[Supplied material]
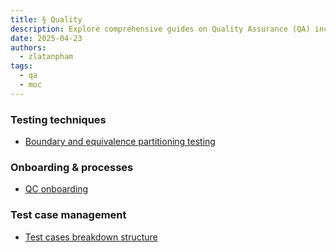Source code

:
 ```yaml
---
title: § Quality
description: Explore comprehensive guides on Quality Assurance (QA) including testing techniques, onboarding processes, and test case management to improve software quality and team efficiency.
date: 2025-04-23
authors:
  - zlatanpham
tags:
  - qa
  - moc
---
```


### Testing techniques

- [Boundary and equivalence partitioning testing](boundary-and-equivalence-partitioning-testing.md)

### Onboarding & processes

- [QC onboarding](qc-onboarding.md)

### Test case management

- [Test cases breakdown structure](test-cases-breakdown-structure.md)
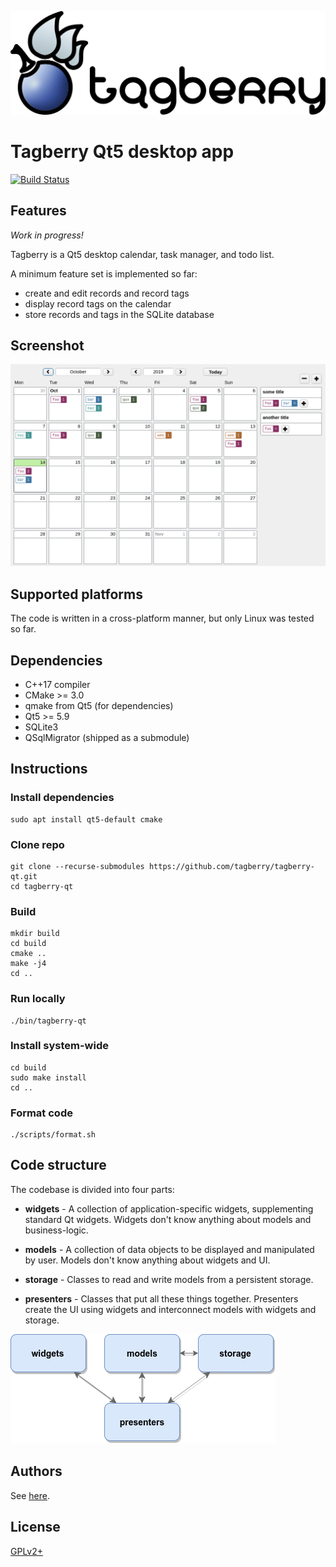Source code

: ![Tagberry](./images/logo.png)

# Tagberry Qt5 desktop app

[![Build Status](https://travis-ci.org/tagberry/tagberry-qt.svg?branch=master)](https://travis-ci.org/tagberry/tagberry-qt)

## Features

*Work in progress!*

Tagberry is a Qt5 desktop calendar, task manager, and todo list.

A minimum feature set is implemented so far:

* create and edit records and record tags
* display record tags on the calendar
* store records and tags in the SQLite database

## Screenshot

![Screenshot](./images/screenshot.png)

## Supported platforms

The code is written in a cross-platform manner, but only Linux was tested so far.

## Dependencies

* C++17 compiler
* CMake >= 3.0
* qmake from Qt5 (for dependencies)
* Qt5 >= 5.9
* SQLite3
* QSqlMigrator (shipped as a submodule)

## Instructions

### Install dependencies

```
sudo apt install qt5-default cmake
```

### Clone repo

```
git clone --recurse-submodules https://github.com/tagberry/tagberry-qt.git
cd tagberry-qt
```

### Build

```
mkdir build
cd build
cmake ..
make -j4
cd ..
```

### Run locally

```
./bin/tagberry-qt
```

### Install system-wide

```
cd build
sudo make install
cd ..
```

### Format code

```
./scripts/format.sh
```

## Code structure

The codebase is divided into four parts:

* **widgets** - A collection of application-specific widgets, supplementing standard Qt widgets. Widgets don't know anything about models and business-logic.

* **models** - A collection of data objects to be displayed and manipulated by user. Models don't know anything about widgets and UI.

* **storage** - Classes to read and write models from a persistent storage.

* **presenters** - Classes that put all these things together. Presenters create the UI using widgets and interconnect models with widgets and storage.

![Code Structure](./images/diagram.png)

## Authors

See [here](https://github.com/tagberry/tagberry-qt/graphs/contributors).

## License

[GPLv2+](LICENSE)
[/Supplied material]
Would you transcribe all of the entries above exactly, minus the images?

Source code

:
 ```yaml
---
title: § Quality
description: Explore comprehensive guides on Quality Assurance (QA) including testing techniques, onboarding processes, and test case management to improve software quality and team efficiency.
date: 2025-04-23
authors:
  - zlatanpham
tags:
  - qa
  - moc
---
```


### Testing techniques

- [Boundary and equivalence partitioning testing](boundary-and-equivalence-partitioning-testing.md)

### Onboarding & processes

- [QC onboarding](qc-onboarding.md)

### Test case management

- [Test cases breakdown structure](test-cases-breakdown-structure.md)
Source code

: ![Tagberry](./images/logo.png)

# Tagberry Qt5 desktop app

[![Build Status](https://travis-ci.org/tagberry/tagberry-qt.svg?branch=master)](https://travis-ci.org/tagberry/tagberry-qt)

## Features

*Work in progress!*

Tagberry is a Qt5 desktop calendar, task manager, and todo list.

A minimum feature set is implemented so far:

* create and edit records and record tags
* display record tags on the calendar
* store records and tags in the SQLite database

## Screenshot

![Screenshot](./images/screenshot.png)

## Supported platforms

The code is written in a cross-platform manner, but only Linux was tested so far.

## Dependencies

* C++17 compiler
* CMake >= 3.0
* qmake from Qt5 (for dependencies)
* Qt5 >= 5.9
* SQLite3
* QSqlMigrator (shipped as a submodule)

## Instructions

### Install dependencies

```
sudo apt install qt5-default cmake
```

### Clone repo

```
git clone --recurse-submodules https://github.com/tagberry/tagberry-qt.git
cd tagberry-qt
```

### Build

```
mkdir build
cd build
cmake ..
make -j4
cd ..
```

### Run locally

```
./bin/tagberry-qt
```

### Install system-wide

```
cd build
sudo make install
cd ..
```

### Format code

```
./scripts/format.sh
```

## Code structure

The codebase is divided into four parts:

* **widgets** - A collection of application-specific widgets, supplementing standard Qt widgets. Widgets don't know anything about models and business-logic.

* **models** - A collection of data objects to be displayed and manipulated by user. Models don't know anything about widgets and UI.

* **storage** - Classes to read and write models from a persistent storage.

* **presenters** - Classes that put all these things together. Presenters create the UI using widgets and interconnect models with widgets and storage.

![Code Structure](./images/diagram.png)

## Authors

See [here](https://github.com/tagberry/tagberry-qt/graphs/contributors).

## License

[GPLv2+](LICENSE)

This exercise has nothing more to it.